* **Task statement**
Reproduce the section of the listing that begins at the line containing "- The LightController" and finishes at the line containing "# Description and mapping of the prototype". Include both end lines and nothing beyond them.

* **Supplied records**

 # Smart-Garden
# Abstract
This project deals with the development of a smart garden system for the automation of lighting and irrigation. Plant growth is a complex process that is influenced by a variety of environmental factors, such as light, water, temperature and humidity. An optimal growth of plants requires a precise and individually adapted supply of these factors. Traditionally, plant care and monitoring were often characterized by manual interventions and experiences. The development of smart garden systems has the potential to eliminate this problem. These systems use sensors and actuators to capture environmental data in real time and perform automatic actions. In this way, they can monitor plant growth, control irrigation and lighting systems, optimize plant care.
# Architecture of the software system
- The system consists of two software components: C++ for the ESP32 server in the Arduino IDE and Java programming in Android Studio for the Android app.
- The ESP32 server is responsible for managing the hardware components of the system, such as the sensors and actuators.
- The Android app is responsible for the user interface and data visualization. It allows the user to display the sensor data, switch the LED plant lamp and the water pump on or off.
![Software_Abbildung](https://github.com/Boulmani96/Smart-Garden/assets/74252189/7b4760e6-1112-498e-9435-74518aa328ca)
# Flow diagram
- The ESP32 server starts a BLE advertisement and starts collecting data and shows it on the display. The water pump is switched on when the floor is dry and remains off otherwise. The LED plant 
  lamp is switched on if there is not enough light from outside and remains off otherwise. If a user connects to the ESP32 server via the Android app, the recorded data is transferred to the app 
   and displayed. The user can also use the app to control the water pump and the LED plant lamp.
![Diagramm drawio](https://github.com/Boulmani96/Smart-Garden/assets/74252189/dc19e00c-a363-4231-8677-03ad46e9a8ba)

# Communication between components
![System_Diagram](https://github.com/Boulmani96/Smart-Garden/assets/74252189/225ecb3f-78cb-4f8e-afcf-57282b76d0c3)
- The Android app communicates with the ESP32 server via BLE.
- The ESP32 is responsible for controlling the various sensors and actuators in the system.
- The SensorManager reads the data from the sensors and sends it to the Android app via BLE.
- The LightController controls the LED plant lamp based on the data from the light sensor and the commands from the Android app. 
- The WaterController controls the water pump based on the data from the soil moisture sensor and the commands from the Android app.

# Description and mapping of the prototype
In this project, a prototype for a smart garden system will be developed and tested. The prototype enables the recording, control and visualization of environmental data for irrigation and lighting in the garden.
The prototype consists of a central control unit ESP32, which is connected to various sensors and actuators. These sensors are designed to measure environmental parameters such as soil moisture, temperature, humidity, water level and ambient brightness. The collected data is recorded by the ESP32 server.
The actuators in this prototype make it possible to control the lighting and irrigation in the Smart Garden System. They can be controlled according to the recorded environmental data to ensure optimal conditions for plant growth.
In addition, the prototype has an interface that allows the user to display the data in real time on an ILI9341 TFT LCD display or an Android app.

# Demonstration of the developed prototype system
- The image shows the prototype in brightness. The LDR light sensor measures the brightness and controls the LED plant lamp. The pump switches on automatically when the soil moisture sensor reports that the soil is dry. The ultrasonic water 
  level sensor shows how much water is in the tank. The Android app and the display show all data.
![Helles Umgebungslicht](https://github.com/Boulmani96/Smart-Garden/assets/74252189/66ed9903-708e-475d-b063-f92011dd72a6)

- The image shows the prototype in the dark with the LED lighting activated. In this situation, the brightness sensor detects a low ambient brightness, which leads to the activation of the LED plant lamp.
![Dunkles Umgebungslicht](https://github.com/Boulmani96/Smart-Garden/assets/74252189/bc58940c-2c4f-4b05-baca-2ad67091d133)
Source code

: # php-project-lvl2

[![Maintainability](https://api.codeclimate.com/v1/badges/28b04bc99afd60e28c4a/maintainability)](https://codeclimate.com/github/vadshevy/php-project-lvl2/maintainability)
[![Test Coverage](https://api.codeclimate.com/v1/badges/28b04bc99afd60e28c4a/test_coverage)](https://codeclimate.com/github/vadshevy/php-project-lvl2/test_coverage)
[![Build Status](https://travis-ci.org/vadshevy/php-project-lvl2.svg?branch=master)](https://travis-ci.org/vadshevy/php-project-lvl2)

* **Your response**
- The LightController controls the LED plant lamp based on the data from the light sensor and the commands from the Android app. 
- The WaterController controls the water pump based on the data from the soil moisture sensor and the commands from the Android app.

# Description and mapping of the prototype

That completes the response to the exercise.